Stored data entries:
▬▬▬▬▬▬▬▬▬▬
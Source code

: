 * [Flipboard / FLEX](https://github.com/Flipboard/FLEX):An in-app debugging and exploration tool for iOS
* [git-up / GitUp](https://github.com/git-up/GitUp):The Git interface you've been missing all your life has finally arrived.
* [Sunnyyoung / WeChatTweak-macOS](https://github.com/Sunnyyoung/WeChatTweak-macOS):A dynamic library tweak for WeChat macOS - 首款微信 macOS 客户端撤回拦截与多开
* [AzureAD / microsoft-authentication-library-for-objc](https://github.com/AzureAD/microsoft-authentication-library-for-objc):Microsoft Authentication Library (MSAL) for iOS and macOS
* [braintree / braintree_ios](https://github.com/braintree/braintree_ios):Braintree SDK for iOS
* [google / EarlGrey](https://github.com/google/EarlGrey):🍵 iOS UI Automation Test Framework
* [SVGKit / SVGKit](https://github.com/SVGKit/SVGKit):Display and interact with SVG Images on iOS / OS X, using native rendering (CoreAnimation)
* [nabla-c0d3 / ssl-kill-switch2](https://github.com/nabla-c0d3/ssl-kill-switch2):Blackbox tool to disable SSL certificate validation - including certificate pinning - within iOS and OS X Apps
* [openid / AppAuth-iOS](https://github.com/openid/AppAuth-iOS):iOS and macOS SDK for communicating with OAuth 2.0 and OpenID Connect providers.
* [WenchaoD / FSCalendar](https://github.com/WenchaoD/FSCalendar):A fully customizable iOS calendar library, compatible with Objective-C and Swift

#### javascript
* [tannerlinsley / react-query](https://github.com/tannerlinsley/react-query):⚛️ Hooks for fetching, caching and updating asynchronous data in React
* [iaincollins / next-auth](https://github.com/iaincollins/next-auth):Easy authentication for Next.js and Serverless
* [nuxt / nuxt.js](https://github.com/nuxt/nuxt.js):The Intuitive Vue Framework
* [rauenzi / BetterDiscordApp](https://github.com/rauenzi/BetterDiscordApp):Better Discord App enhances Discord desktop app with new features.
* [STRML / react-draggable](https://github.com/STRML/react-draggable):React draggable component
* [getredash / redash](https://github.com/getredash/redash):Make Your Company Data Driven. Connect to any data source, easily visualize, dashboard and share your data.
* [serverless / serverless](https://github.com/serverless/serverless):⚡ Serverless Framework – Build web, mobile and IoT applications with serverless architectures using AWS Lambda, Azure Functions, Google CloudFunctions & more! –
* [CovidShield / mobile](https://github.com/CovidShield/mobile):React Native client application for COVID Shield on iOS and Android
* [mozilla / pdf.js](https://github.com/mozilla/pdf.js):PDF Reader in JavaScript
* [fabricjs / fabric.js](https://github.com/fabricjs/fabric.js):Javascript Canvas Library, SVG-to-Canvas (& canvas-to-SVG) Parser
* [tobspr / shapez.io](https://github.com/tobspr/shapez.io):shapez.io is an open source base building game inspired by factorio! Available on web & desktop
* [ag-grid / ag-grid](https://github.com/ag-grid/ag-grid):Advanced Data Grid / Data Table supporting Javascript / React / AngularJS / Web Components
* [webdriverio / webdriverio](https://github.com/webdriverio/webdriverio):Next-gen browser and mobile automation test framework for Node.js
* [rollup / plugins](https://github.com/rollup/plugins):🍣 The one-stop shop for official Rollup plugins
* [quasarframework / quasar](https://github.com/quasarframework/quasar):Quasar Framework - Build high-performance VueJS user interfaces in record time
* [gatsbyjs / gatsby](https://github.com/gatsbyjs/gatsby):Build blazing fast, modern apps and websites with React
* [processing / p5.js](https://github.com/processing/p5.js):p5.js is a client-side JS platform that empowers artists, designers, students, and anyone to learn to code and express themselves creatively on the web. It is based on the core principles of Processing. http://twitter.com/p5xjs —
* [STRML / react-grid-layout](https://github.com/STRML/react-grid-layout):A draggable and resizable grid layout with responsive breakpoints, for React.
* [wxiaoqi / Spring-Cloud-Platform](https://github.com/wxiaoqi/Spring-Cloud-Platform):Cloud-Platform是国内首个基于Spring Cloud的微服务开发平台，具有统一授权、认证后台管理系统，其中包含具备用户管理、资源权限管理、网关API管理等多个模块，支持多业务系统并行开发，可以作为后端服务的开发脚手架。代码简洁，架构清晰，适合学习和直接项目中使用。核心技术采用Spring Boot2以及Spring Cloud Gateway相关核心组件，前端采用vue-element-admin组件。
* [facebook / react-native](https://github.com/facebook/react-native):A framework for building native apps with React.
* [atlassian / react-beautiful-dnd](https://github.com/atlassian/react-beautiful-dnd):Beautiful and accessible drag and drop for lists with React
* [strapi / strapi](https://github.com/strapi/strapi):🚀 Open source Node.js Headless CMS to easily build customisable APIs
▬▬▬▬▬▬▬▬▬▬
Only the lines above from the one with "Next.js and Serverless" through the one with "in record time" should be duplicated, character for character.

Finished exercise —
* [iaincollins / next-auth](https://github.com/iaincollins/next-auth):Easy authentication for Next.js and Serverless
* [nuxt / nuxt.js](https://github.com/nuxt/nuxt.js):The Intuitive Vue Framework
* [rauenzi / BetterDiscordApp](https://github.com/rauenzi/BetterDiscordApp):Better Discord App enhances Discord desktop app with new features.
* [STRML / react-draggable](https://github.com/STRML/react-draggable):React draggable component
* [getredash / redash](https://github.com/getredash/redash):Make Your Company Data Driven. Connect to any data source, easily visualize, dashboard and share your data.
* [serverless / serverless](https://github.com/serverless/serverless):⚡ Serverless Framework – Build web, mobile and IoT applications with serverless architectures using AWS Lambda, Azure Functions, Google CloudFunctions & more! –
* [CovidShield / mobile](https://github.com/CovidShield/mobile):React Native client application for COVID Shield on iOS and Android
* [mozilla / pdf.js](https://github.com/mozilla/pdf.js):PDF Reader in JavaScript
* [fabricjs / fabric.js](https://github.com/fabricjs/fabric.js):Javascript Canvas Library, SVG-to-Canvas (& canvas-to-SVG) Parser
* [tobspr / shapez.io](https://github.com/tobspr/shapez.io):shapez.io is an open source base building game inspired by factorio! Available on web & desktop
* [ag-grid / ag-grid](https://github.com/ag-grid/ag-grid):Advanced Data Grid / Data Table supporting Javascript / React / AngularJS / Web Components
* [webdriverio / webdriverio](https://github.com/webdriverio/webdriverio):Next-gen browser and mobile automation test framework for Node.js
* [rollup / plugins](https://github.com/rollup/plugins):🍣 The one-stop shop for official Rollup plugins
* [quasarframework / quasar](https://github.com/quasarframework/quasar):Quasar Framework - Build high-performance VueJS user interfaces in record time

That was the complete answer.